Title :
Application of VM-Based Computations to Speed Up the Web Crawling Process on Multi-core Processors
Author :
Al-Bahadili, Hussein ; Qtishat, Hamzah
Author_Institution :
Fac. of Inf. Technol., Univ. of Petra, Amman, Jordan
Abstract :
A Web crawler is an important component of the Web search engine. It demands large amount of hardware resources to crawl data from the rapidly growing and changing Web. The crawling process should be performed continuously to maintain up-to-date data. This paper develops a new approach to speed up the crawling process on a multi-core processor by utilizing the concept of virtualization. In this approach, the multi-core processor is divided into a number of virtual-machines (VMs), which can concurrently perform different crawling tasks on different initial data. It presents a description, implementation, and evaluation of a VM-based distributed Web crawler. The speedup factor achieved by the VM-based crawler over no virtualization crawler, for crawling various numbers of documents, is estimated.

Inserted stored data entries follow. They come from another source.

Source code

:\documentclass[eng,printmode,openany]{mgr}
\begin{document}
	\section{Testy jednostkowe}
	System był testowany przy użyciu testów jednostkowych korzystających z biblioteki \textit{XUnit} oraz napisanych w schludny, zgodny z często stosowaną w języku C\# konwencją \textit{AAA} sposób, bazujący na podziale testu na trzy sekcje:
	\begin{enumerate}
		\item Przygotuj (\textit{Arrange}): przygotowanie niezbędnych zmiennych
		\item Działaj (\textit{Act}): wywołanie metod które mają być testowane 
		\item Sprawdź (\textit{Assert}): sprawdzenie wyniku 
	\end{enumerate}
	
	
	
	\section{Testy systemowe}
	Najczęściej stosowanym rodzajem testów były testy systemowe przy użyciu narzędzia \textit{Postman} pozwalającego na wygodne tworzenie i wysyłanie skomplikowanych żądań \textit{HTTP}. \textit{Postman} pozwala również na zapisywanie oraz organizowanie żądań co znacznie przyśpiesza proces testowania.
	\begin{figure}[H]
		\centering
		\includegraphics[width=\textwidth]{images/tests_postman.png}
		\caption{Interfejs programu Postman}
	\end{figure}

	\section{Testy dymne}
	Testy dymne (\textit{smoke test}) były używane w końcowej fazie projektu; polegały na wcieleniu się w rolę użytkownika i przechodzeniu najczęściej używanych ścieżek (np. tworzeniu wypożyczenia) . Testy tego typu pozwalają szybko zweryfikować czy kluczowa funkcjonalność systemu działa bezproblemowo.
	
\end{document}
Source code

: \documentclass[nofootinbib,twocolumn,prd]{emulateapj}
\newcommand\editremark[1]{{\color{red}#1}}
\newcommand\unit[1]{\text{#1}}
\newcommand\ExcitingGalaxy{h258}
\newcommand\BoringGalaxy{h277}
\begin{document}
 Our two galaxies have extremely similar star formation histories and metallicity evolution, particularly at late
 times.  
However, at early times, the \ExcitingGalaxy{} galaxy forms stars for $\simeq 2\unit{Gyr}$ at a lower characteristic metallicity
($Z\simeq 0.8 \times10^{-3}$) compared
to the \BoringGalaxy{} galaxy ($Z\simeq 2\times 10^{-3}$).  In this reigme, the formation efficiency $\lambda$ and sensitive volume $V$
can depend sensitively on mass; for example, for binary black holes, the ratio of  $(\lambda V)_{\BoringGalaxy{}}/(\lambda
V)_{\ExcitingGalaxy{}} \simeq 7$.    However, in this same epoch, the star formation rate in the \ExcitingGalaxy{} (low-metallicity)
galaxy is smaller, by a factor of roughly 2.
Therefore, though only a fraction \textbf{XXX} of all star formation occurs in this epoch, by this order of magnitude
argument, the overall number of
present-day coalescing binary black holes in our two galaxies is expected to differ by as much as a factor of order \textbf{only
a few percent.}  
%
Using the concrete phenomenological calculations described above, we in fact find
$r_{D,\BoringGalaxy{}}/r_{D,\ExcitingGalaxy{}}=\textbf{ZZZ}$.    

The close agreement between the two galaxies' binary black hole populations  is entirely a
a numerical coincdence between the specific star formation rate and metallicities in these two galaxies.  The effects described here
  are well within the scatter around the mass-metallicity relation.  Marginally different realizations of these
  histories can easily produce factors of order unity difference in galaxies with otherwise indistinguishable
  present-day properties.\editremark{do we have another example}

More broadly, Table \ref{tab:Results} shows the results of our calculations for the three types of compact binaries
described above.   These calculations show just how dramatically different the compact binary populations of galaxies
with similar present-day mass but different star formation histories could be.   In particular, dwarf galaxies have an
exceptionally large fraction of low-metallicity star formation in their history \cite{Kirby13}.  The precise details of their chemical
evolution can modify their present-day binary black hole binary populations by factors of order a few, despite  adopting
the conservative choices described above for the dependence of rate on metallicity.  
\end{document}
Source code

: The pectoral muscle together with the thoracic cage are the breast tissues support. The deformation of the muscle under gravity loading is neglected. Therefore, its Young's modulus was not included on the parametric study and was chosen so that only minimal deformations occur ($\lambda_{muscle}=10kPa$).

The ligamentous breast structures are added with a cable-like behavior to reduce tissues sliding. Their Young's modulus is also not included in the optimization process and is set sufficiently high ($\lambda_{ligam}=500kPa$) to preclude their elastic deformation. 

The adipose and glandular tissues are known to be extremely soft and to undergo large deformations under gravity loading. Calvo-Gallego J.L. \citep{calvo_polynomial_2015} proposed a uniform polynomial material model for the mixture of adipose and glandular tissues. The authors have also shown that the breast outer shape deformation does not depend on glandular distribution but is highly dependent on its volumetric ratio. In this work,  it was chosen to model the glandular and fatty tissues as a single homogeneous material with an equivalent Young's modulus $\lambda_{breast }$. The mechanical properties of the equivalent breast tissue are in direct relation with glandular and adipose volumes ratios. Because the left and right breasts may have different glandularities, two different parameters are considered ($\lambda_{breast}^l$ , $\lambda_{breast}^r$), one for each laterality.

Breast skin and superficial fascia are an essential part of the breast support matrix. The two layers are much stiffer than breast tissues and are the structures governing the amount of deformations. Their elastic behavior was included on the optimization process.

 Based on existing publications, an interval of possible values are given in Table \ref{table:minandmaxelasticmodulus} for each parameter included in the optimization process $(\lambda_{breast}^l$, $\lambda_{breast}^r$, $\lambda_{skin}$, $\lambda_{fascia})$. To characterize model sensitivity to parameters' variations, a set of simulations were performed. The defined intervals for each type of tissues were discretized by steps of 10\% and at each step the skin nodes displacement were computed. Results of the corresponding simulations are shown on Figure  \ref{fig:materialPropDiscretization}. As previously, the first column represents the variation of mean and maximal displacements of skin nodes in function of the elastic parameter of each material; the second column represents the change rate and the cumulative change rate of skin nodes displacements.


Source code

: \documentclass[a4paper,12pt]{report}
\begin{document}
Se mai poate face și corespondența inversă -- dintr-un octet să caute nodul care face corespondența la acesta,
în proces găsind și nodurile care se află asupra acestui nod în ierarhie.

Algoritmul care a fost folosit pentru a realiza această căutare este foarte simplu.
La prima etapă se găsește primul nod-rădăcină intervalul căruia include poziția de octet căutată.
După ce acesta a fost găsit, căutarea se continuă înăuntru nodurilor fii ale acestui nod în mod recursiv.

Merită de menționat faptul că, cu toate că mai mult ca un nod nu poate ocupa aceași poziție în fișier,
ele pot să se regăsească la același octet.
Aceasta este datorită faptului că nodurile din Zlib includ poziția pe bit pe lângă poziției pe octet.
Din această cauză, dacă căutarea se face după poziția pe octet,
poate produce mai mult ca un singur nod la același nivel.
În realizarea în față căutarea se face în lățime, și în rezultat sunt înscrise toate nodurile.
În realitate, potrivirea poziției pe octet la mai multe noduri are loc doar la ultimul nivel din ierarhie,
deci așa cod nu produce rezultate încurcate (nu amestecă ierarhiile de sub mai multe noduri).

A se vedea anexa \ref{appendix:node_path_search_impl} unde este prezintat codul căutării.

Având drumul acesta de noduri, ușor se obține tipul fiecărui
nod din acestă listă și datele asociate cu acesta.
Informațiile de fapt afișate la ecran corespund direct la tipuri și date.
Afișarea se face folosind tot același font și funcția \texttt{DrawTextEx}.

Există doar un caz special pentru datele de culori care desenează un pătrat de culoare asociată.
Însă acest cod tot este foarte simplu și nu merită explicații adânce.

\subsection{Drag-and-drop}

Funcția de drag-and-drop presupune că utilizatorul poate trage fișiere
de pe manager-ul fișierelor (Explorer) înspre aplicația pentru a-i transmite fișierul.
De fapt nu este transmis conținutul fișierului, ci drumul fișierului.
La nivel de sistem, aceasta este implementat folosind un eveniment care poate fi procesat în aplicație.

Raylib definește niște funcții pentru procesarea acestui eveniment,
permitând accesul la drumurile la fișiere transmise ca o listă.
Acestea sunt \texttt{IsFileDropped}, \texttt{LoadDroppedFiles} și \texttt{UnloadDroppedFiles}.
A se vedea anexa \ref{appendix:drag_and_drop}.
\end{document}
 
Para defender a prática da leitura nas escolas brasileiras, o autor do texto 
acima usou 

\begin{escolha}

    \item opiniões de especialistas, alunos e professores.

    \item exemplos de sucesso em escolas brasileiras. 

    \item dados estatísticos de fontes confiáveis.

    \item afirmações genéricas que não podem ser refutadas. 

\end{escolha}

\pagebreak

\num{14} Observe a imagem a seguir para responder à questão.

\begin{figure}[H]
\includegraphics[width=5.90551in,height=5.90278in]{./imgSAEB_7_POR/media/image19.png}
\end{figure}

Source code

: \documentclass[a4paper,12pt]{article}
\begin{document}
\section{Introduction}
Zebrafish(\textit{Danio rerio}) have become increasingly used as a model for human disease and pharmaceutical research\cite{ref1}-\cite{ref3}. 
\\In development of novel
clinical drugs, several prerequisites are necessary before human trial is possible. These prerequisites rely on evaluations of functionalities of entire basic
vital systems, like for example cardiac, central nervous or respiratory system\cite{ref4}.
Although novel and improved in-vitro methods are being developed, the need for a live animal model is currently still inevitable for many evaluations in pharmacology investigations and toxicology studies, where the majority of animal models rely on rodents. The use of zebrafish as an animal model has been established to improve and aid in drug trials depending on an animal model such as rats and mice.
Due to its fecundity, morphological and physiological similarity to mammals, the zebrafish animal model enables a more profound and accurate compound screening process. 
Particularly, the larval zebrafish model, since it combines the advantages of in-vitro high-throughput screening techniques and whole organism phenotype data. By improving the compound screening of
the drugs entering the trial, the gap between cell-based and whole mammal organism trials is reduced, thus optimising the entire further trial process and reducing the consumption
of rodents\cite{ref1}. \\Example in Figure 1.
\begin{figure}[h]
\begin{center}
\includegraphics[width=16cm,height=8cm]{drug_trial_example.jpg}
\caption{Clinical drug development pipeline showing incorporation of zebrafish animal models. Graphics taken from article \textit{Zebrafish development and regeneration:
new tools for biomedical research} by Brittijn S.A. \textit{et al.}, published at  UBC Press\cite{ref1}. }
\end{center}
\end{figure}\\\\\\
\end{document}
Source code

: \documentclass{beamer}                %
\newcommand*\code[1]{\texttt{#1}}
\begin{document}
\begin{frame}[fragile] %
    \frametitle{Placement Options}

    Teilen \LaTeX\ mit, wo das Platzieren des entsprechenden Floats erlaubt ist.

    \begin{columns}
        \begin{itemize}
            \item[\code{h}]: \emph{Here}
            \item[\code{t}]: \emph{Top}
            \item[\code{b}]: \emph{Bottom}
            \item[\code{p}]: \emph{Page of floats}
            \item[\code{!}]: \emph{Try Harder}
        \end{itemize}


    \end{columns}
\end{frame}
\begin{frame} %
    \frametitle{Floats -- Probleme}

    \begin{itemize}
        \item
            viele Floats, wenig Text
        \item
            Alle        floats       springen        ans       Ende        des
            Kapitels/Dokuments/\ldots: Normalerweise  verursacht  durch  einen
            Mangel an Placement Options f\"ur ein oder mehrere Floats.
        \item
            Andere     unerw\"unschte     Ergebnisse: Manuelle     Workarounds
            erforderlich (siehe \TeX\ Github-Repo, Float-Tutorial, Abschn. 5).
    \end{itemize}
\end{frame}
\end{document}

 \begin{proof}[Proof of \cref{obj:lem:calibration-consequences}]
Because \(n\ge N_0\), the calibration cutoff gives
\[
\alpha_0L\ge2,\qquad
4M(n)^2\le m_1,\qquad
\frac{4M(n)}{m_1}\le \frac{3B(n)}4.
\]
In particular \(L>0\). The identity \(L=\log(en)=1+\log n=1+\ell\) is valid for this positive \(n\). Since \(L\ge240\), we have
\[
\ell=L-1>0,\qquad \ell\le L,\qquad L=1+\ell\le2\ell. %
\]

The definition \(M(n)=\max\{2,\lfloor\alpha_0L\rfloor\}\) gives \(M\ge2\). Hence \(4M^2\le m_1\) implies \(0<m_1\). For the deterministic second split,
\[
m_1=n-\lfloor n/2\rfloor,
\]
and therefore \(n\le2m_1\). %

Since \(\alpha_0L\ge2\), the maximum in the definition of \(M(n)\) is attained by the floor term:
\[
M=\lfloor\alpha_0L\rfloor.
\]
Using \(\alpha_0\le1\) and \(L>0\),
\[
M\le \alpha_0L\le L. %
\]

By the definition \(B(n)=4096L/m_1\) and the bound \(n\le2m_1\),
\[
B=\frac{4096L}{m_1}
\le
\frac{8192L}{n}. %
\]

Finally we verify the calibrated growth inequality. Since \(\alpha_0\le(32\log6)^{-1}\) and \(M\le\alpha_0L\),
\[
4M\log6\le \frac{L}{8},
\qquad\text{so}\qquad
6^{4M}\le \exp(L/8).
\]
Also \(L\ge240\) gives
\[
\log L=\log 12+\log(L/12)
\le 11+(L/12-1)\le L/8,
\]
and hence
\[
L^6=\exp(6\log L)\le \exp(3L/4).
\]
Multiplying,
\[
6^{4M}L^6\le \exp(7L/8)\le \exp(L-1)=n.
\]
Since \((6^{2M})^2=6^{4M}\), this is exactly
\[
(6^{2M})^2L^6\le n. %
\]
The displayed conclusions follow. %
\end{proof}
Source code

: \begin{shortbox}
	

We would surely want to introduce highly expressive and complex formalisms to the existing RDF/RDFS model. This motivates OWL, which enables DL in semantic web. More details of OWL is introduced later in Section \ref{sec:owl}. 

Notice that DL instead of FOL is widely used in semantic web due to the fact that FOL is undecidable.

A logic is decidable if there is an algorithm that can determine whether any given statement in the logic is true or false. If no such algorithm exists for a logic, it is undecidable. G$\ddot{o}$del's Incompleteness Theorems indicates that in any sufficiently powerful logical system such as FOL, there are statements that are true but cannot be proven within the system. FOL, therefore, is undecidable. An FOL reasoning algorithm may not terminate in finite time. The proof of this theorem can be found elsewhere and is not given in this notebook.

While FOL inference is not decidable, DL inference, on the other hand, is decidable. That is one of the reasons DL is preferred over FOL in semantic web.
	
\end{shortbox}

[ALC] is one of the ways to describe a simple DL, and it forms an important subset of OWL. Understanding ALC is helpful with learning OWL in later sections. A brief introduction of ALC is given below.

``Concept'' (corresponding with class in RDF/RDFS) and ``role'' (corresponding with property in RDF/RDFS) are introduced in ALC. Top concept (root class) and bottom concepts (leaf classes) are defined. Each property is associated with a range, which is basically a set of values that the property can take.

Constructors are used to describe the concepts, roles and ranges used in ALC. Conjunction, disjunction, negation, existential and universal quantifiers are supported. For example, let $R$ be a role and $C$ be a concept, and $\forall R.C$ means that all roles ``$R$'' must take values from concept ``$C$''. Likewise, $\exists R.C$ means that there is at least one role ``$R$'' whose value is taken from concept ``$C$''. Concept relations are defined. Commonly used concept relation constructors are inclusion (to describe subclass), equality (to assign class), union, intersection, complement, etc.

Also, the effect of number of VMs on the speedup factor is investigated.
Keywords :
Internet; multiprocessing systems; search engines; virtual machines; virtualisation; VM-based computations; VM-based crawler; VM-based distributed Web crawler; Web crawling process; Web search engine; hardware resources; multicore processors; speedup factor; virtual-machines; virtualization crawler; Crawlers; Engines; Hardware; Multicore processing; Virtualization; Web crawler; Web search engine; distributed crawling; multi-core processor; processor-farm methodology; virtual machines; virtualization;
Conference_Titel :
Distributed Computing and Applications to Business, Engineering & Science (DCABES), 2013 12th International Symposium on
Conference_Location :
Kingston upon Thames, Surrey, UK
DOI :
10.1109/DCABES.2013.35